Thursday, December 25, 2008

Yes...yes...good will toward men.

merry christmas! i've only one short for you today. and its a good one. after Harman and Ising were fired from MGM in 1937 (see the past two posts), they setup their own in-house studio. work was scarce though and they ended up doing a one-shot for Disney called "Merbabies" in his Silly Symphonies line. Disney had promised two more such cartoons, in exchange for Harman and Ising lending their own ink and paint team to Disney in order to help complete Snow White and the Seven Dwarves for Christmas. however, he reneged on his deal, and the animators were free agents once again, eventually selling the ideas to Fred Quimby at MGM who hired them back. Rudolph Ising created the character Barney Bear, a sleepy-eyed character based on himself, while Hugh Harman worked on what would eventually become the Oscar-nominated, post-apocalyptic Christmas short Peace on Earth (1939). its power is undeniable still today.

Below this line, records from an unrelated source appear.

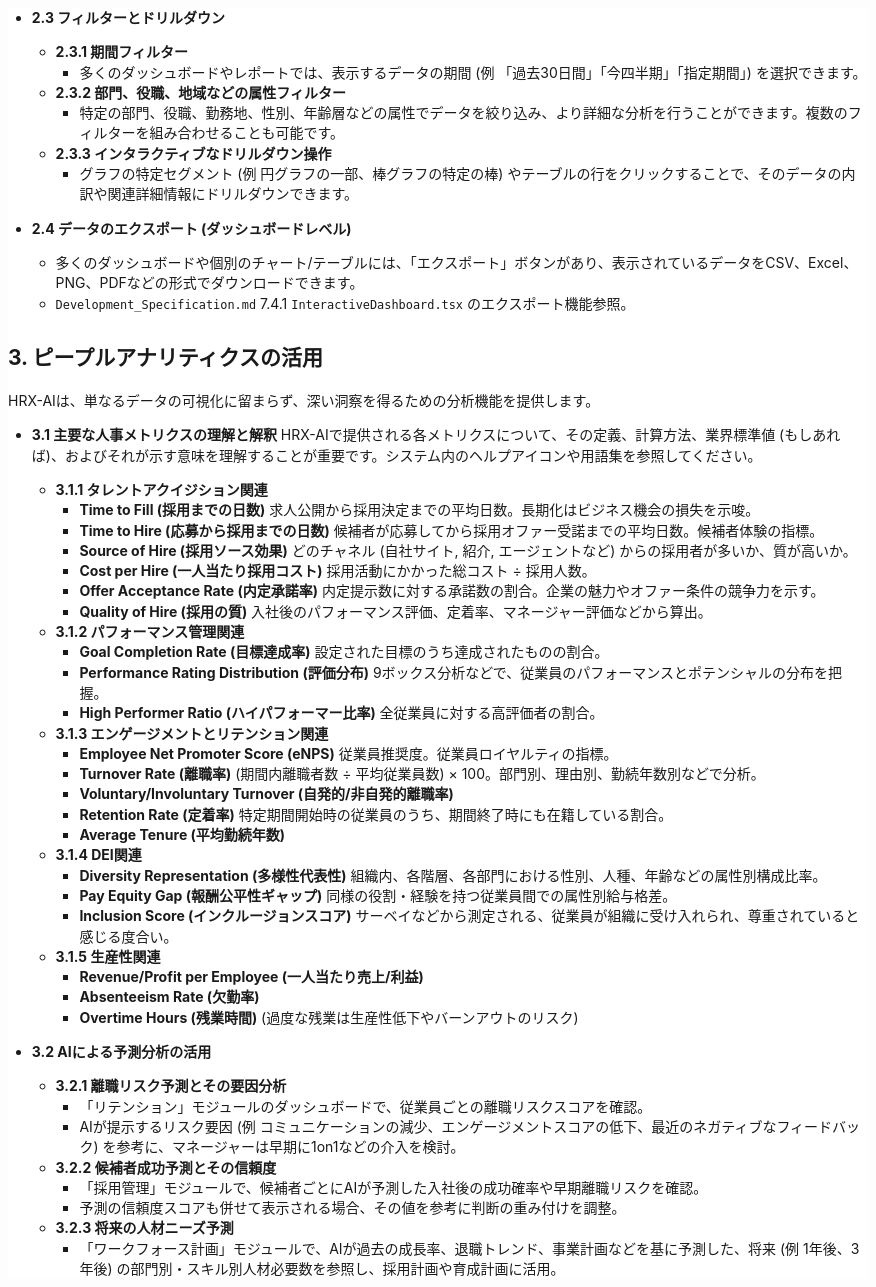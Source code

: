 *   **2.3 フィルターとドリルダウン**
    *   **2.3.1 期間フィルター**
        *   多くのダッシュボードやレポートでは、表示するデータの期間 (例 「過去30日間」「今四半期」「指定期間」) を選択できます。
    *   **2.3.2 部門、役職、地域などの属性フィルター**
        *   特定の部門、役職、勤務地、性別、年齢層などの属性でデータを絞り込み、より詳細な分析を行うことができます。複数のフィルターを組み合わせることも可能です。
    *   **2.3.3 インタラクティブなドリルダウン操作**
        *   グラフの特定セグメント (例 円グラフの一部、棒グラフの特定の棒) やテーブルの行をクリックすることで、そのデータの内訳や関連詳細情報にドリルダウンできます。

*   **2.4 データのエクスポート (ダッシュボードレベル)**
    *   多くのダッシュボードや個別のチャート/テーブルには、「エクスポート」ボタンがあり、表示されているデータをCSV、Excel、PNG、PDFなどの形式でダウンロードできます。
    *   `Development_Specification.md` 7.4.1 `InteractiveDashboard.tsx` のエクスポート機能参照。

## 3. ピープルアナリティクスの活用

HRX-AIは、単なるデータの可視化に留まらず、深い洞察を得るための分析機能を提供します。

*   **3.1 主要な人事メトリクスの理解と解釈**
    HRX-AIで提供される各メトリクスについて、その定義、計算方法、業界標準値 (もしあれば)、およびそれが示す意味を理解することが重要です。システム内のヘルプアイコンや用語集を参照してください。
    *   **3.1.1 タレントアクイジション関連**
        *   **Time to Fill (採用までの日数)** 求人公開から採用決定までの平均日数。長期化はビジネス機会の損失を示唆。
        *   **Time to Hire (応募から採用までの日数)** 候補者が応募してから採用オファー受諾までの平均日数。候補者体験の指標。
        *   **Source of Hire (採用ソース効果)** どのチャネル (自社サイト, 紹介, エージェントなど) からの採用者が多いか、質が高いか。
        *   **Cost per Hire (一人当たり採用コスト)** 採用活動にかかった総コスト ÷ 採用人数。
        *   **Offer Acceptance Rate (内定承諾率)** 内定提示数に対する承諾数の割合。企業の魅力やオファー条件の競争力を示す。
        *   **Quality of Hire (採用の質)** 入社後のパフォーマンス評価、定着率、マネージャー評価などから算出。
    *   **3.1.2 パフォーマンス管理関連**
        *   **Goal Completion Rate (目標達成率)** 設定された目標のうち達成されたものの割合。
        *   **Performance Rating Distribution (評価分布)** 9ボックス分析などで、従業員のパフォーマンスとポテンシャルの分布を把握。
        *   **High Performer Ratio (ハイパフォーマー比率)** 全従業員に対する高評価者の割合。
    *   **3.1.3 エンゲージメントとリテンション関連**
        *   **Employee Net Promoter Score (eNPS)** 従業員推奨度。従業員ロイヤルティの指標。
        *   **Turnover Rate (離職率)** (期間内離職者数 ÷ 平均従業員数) × 100。部門別、理由別、勤続年数別などで分析。
        *   **Voluntary/Involuntary Turnover (自発的/非自発的離職率)**
        *   **Retention Rate (定着率)** 特定期間開始時の従業員のうち、期間終了時にも在籍している割合。
        *   **Average Tenure (平均勤続年数)**
    *   **3.1.4 DEI関連**
        *   **Diversity Representation (多様性代表性)** 組織内、各階層、各部門における性別、人種、年齢などの属性別構成比率。
        *   **Pay Equity Gap (報酬公平性ギャップ)** 同様の役割・経験を持つ従業員間での属性別給与格差。
        *   **Inclusion Score (インクルージョンスコア)** サーベイなどから測定される、従業員が組織に受け入れられ、尊重されていると感じる度合い。
    *   **3.1.5 生産性関連**
        *   **Revenue/Profit per Employee (一人当たり売上/利益)**
        *   **Absenteeism Rate (欠勤率)**
        *   **Overtime Hours (残業時間)** (過度な残業は生産性低下やバーンアウトのリスク)

*   **3.2 AIによる予測分析の活用**
    *   **3.2.1 離職リスク予測とその要因分析**
        *   「リテンション」モジュールのダッシュボードで、従業員ごとの離職リスクスコアを確認。
        *   AIが提示するリスク要因 (例 コミュニケーションの減少、エンゲージメントスコアの低下、最近のネガティブなフィードバック) を参考に、マネージャーは早期に1on1などの介入を検討。
    *   **3.2.2 候補者成功予測とその信頼度**
        *   「採用管理」モジュールで、候補者ごとにAIが予測した入社後の成功確率や早期離職リスクを確認。
        *   予測の信頼度スコアも併せて表示される場合、その値を参考に判断の重み付けを調整。
    *   **3.2.3 将来の人材ニーズ予測**
        *   「ワークフォース計画」モジュールで、AIが過去の成長率、退職トレンド、事業計画などを基に予測した、将来 (例 1年後、3年後) の部門別・スキル別人材必要数を参照し、採用計画や育成計画に活用。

Harman was quoted as saying, "I'd say that I made about three good pictures. I'm not kidding." this was one of the three.



the contrast between the human portions and the animal portions are delineated by the animation styles (amongst other things) -- the animals are very cartoony while the humans are rotoscoped to great effect. i think this is probably the best use of rotoscoping i've perhaps seen. the utilization of the technique is perfect -- in Bakshi's cartoons its often just distracting, but here it adds to the story that's told.

here's Harman's own recollections on the short. see if you agree:

"It made more money than any picture we ever made. Fred Quimby, who was sort of a business manager at MGM tried to stop it. Then when it was finished, I think he wanted to take all the awards for it himself."

"Peace on Earth was a tough one to animate and to write. We shouldn't actually have made that as a one-reeler, we should have made it in about three to five reels. We cut it and cut it and cut it; we didn't cut footage that was animated—nobody in his right mind does that, unless it's bad. But cutting the storyboard and switching around. It has some flaws. I just got tired of it near the end. That's always been a weakness with me, that I get so fed up on it at the end of a picture that I would just as soon turn it over to the Girl Scouts to make. Unless it were a feature that would warrant going on with costs forever. I've observed that as a weakness in myself, that I often end up with a weak, insubstantial ending for a picture."